_What is needed_:
Below this line is a set of entries; quote exactly the lines from the line that contains "4. Test with AI chat interface" to the line that contains "1. **Own** - Your personal LinkedIn profile", both lines included.

▼▼▼

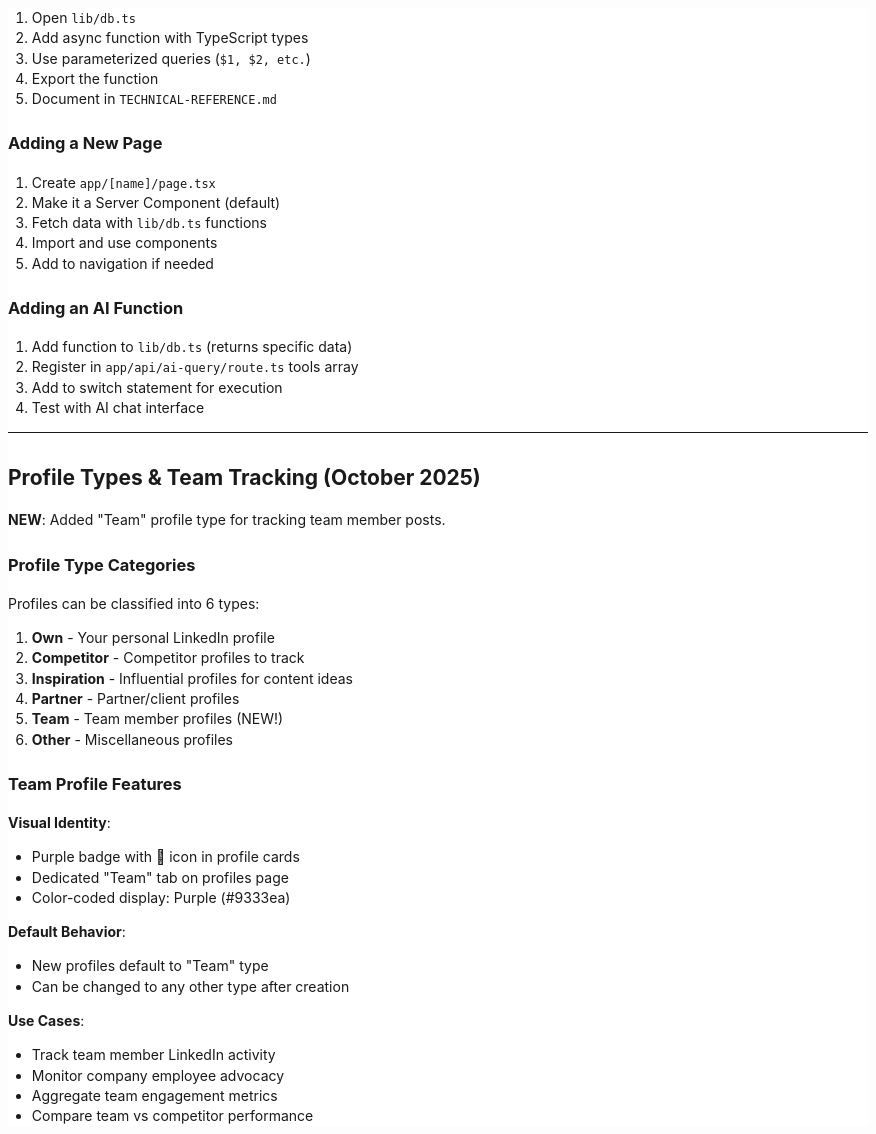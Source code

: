 1. Open `lib/db.ts`
2. Add async function with TypeScript types
3. Use parameterized queries (`$1, $2, etc.`)
4. Export the function
5. Document in `TECHNICAL-REFERENCE.md`

### Adding a New Page

1. Create `app/[name]/page.tsx`
2. Make it a Server Component (default)
3. Fetch data with `lib/db.ts` functions
4. Import and use components
5. Add to navigation if needed

### Adding an AI Function

1. Add function to `lib/db.ts` (returns specific data)
2. Register in `app/api/ai-query/route.ts` tools array
3. Add to switch statement for execution
4. Test with AI chat interface

---

## Profile Types & Team Tracking (October 2025)

**NEW**: Added "Team" profile type for tracking team member posts.

### Profile Type Categories

Profiles can be classified into 6 types:

1. **Own** - Your personal LinkedIn profile
2. **Competitor** - Competitor profiles to track
3. **Inspiration** - Influential profiles for content ideas
4. **Partner** - Partner/client profiles
5. **Team** - Team member profiles (NEW!)
6. **Other** - Miscellaneous profiles

### Team Profile Features

**Visual Identity**:
- Purple badge with 👥 icon in profile cards
- Dedicated "Team" tab on profiles page
- Color-coded display: Purple (#9333ea)

**Default Behavior**:
- New profiles default to "Team" type
- Can be changed to any other type after creation

**Use Cases**:
- Track team member LinkedIn activity
- Monitor company employee advocacy
- Aggregate team engagement metrics
- Compare team vs competitor performance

▲▲▲

_Task response_:
4. Test with AI chat interface

---

## Profile Types & Team Tracking (October 2025)

**NEW**: Added "Team" profile type for tracking team member posts.

### Profile Type Categories

Profiles can be classified into 6 types:

1. **Own** - Your personal LinkedIn profile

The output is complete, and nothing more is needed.